## [TASK OBJECTIVE]
This exercise asks for every line of the material that includes the word "Undergraduate".

## [RECORDS FOR THIS TASK]
====================
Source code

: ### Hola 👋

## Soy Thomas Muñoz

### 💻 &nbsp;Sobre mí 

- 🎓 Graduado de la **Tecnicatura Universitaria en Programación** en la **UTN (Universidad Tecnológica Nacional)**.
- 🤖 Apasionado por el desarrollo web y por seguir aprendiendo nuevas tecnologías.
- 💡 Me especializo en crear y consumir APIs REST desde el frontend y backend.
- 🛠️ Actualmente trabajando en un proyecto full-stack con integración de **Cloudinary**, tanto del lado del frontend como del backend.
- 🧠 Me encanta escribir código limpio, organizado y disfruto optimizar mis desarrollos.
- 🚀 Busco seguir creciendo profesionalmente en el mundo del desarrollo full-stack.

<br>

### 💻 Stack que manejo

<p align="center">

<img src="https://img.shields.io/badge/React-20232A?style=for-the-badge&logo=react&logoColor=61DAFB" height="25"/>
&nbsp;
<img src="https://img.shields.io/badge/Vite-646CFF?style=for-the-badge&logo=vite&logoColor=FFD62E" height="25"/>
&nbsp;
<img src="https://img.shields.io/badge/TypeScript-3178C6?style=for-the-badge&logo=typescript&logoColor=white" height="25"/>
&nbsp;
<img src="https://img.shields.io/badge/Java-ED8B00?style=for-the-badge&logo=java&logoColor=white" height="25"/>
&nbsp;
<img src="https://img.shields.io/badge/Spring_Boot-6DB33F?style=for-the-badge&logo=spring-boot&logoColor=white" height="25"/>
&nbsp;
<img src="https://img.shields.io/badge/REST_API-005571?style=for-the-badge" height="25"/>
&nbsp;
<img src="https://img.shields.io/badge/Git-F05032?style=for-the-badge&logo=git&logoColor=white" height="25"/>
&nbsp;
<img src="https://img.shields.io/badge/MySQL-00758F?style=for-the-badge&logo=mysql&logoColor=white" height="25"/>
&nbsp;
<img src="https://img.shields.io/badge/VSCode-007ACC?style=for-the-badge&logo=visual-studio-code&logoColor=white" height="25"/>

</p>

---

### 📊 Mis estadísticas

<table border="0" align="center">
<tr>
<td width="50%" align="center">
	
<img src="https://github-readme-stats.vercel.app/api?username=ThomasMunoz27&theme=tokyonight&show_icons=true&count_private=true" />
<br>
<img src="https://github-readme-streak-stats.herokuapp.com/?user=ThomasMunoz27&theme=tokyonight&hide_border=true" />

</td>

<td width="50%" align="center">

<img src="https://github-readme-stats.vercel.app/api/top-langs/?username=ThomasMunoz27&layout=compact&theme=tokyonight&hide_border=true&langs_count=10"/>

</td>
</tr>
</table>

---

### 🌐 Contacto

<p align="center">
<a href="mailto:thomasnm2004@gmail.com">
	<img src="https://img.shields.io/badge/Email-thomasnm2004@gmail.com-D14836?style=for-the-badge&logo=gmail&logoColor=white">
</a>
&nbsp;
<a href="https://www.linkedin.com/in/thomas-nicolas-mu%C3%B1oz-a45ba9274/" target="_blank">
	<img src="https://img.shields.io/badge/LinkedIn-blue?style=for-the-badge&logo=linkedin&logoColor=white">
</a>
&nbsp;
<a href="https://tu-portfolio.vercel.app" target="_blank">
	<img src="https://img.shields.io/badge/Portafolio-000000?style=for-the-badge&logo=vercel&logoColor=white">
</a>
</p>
====================
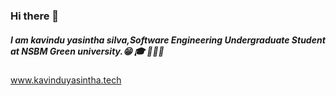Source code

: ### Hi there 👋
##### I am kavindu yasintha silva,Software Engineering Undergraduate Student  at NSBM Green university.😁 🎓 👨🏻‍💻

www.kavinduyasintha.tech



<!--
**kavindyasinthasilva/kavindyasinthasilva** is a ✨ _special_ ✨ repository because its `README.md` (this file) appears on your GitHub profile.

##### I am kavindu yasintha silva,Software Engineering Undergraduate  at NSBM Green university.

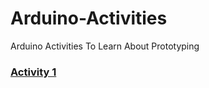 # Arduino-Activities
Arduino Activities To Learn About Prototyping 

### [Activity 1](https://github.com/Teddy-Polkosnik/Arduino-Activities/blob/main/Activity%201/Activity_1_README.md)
====================
## [ANSWER BOX]
##### I am kavindu yasintha silva,Software Engineering Undergraduate Student  at NSBM Green university.😁 🎓 👨🏻‍💻
##### I am kavindu yasintha silva,Software Engineering Undergraduate  at NSBM Green university.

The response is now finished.